Dolores Beasley
Headquarters, Washington
(Phone: 202/358-1753)

Michael Mewhinney
Ames Research Center, Moffett Field, Calif.
(Phone: 650/604-3937)

RELEASE: 02-44

It took a little extra effort, but NASA this weekend bridged a nearly seven-and-a-half billion mile span to make contact with Pioneer 10, a plucky space probe that first left Earth's gravitational pull more than 30 years ago.

On Friday, scientists at the NASA Jet Propulsion Laboratory's (JPL) Deep Space Network in Goldstone, Calif., sent a signal to the spacecraft, which is still hurtling toward the fringes of the solar system. Twenty-two hours later, at 1:47 p.m. EST, researchers at the network's facility in Madrid, Spain, carefully monitoring a 70-meter dish antenna, heard Pioneer's response.

"We are overjoyed that we still have the spacecraft," said Robert Hogan, chief of NASA Ames Research Center's Space Projects Division, where the Pioneer project is managed.

"As an eternal optimist, I was confident it would succeed. Pioneer 10 has been discounted in the past, but somehow it always manages to land on it feet," recalled Pioneer 10 Project Manager Dr. Larry Lasher of Ames, located in California's Silicon Valley. "This success is a testament to good solid design."

"From Ames Research Center and the Pioneer Project, we send our thanks to the many people at the Deep Space Network and JPL who made it possible to hear the spacecraft signal again," said Pioneer 10 Flight Director David Lozier.

NASA previously lost contact with Pioneer 10 in August 2000, but made contact again in April of last year by switching the spacecraft to a different communications mode. NASA most recently made contact with the spacecraft on July 9, 2001.

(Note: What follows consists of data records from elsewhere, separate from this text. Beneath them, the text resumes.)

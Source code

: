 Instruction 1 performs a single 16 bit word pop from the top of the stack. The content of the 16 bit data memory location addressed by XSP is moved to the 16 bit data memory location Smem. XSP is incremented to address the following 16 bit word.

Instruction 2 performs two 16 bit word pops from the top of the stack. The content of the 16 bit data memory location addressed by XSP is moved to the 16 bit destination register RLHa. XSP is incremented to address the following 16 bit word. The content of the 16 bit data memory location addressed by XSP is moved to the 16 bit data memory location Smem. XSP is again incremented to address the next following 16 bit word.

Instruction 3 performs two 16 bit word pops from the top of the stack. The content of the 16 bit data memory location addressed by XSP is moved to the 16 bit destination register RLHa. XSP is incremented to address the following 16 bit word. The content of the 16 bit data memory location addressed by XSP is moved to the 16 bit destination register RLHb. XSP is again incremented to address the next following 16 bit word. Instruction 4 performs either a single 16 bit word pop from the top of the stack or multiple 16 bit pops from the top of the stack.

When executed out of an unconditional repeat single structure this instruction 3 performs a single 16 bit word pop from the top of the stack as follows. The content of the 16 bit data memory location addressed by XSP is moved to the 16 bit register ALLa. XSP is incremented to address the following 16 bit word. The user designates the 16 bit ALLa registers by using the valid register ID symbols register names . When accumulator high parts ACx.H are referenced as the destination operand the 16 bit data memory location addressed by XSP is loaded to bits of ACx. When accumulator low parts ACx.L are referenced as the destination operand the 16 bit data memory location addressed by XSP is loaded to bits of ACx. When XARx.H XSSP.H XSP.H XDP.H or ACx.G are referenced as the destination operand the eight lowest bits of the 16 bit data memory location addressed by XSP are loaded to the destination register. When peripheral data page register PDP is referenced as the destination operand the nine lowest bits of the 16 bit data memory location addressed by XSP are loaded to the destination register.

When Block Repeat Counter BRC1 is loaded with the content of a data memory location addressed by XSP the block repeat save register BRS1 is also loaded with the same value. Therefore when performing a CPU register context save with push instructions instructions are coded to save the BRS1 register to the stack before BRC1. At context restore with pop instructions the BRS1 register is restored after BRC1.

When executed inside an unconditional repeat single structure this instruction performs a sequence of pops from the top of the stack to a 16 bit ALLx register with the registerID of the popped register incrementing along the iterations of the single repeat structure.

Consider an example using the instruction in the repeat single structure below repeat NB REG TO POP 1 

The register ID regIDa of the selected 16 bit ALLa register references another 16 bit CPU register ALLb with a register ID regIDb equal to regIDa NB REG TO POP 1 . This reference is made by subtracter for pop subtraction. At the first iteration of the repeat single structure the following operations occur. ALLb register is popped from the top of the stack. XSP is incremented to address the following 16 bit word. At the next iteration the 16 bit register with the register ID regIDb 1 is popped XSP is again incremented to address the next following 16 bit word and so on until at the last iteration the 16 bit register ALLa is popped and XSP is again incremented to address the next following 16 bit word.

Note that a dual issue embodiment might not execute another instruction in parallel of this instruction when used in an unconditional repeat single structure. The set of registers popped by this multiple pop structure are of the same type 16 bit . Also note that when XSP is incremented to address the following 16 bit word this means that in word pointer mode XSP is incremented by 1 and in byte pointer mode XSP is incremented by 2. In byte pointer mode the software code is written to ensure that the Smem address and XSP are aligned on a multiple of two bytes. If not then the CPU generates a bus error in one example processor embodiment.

Launched on March 2, 1972, Pioneer 10, built by TRW Inc., Redondo Beach, Calif., is now 7.4 billion miles from Earth. Pioneer 10 was the first spacecraft to pass through the asteroid belt and the first to make direct observations and obtain close-up images of Jupiter. During its tour of the Jovian system, Pioneer 10 also charted Jupiter's intense radiation belts, located the planet's magnetic field, and established that Jupiter is predominantly a liquid planet.

In 1983, it became the first man-made object to leave the solar system when it passed the orbit of Pluto, the most distant planet from the Sun.

The spacecraft continued to make valuable scientific investigations in the outer regions of the solar system until its science mission ended on March 31, 1997. Pioneer 10's weak signal continues to be tracked by the Deep Space Network as part of an advanced concept study of communications technology. The probe was also used to help train flight controllers how to acquire radio signals from space.

Pioneer 10 is headed toward the constellation Taurus, where it will pass the nearest star in the constellation in about two million years.

"Pioneer 10 has performed much better than expected," added Hogan, who is also a member of the original launch team for the spacecraft. "It's amazing that it's lasted this long."

Scientific data received from Pioneer 10's Geiger-Tube Telescope instrument is analyzed by original principal investigator Dr. James Van Allen of the University of Iowa, who discovered the Earth's radiation belts bearing his name. Based on the previous data received, Van Allen concluded that galactic cosmic radiation is being moderated by the Sun's influence, meaning Pioneer 10 has not yet crossed the boundary into interstellar space.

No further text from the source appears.